I almost never select the same poet two months in a row, but this month’s poem by Walt Whitman was simply too perfect to pass up.
I’m heading out tomorrow for my annual trip to Portugal’s wine region, where I will spend a week with wine friends touring and tasting through the Douro Valley. This will be my third year visiting there during harvest, and one line from this month’s selection, “The long brown path before me” makes me recalled the rugged beauty of the rocky Portuguese vineyards seemingly far away from the rest of the world. The Douro Valley is a far cry from places like Napa or Walla Walla, mainly because there simply are not a lot of tourists, shopping, spas, or other amenities you’d fine in many other wine regions. Maybe I love it for the fact that such a place of simple ruggedness and beauty produces such amazing Ports and wines from its rocky soils. It’s a magical place, and I am looking forward to arriving there in a matter of hours.

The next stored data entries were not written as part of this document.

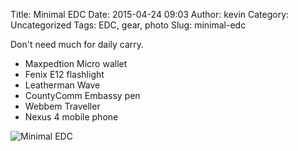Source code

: Title: Minimal EDC
Date: 2015-04-24 09:03
Author: kevin
Category: Uncategorized
Tags: EDC, gear, photo
Slug: minimal-edc

Don't need much for daily carry.

* Maxpedtion Micro wallet
* Fenix E12 flashlight
* Leatherman Wave
* CountyComm Embassy pen
* Webbem Traveller
* Nexus 4 mobile phone

![Minimal EDC](https://farm9.staticflickr.com/8723/17252167881_3620d852bb_c.jpg)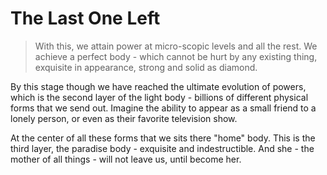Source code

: # The Last One Left

> With this, we attain power at micro-scopic levels and all the rest. We achieve a perfect body - which cannot be hurt by any existing thing, exquisite in appearance, strong and solid as diamond.

By this stage though we have reached the ultimate evolution of powers, which is the second layer of the light body - billions of different physical forms that we send out. Imagine the ability to appear as a small friend to a lonely person, or even as their favorite television show.

At the center of all these forms that we sits there "home" body. This is the third layer, the paradise body - exquisite and indestructible. And she - the mother of all things - will not leave us, until become her.
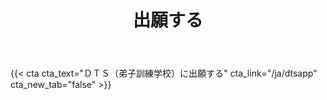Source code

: ﻿---
# An instance of the Blank widget.
# Documentation: https://sourcethemes.com/academic/docs/page-builder/
widget: blank

# Activate this widget? true/false
active: true

# This file represents a page section.
headless: true

# Order that this section appears on the page.
weight: 50

title: 出願する

design:
  columns: "2"

  #spacing:
  #  padding: ["20px", "0", "20px", "0"]

---

{{< cta cta_text="ＤＴＳ（弟子訓練学校）に出願する" cta_link="/ja/dtsapp" cta_new_tab="false" >}}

Portugal will be followed by a few days in the UK, visiting friends, catching a show in the West End, attending a monumental Cockburn Port tasting reaching back to the 1890’s, enjoying some museums and…well, since I’ve always been such an Anglophile…just taking in the sheer history of the place.
I hope you are all doing well, and I leave you with a selection from Walt Whitman’s Songs of the Open Road…
Walt Whitman
(1819 – 1892)
From Song of The Open Road
Afoot and light-hearted I take to the open road,
Healthy, free, the world before me,
The long brown path before me leading me wherever I choose.
Henceforth I ask not good-fortune, I myself am good-fortune.
Henceforth I whimper no more, postpone no more, need nothing,
Done with indoor complaints, libraries, querulous criticisms,
Strong and content I travel the open road.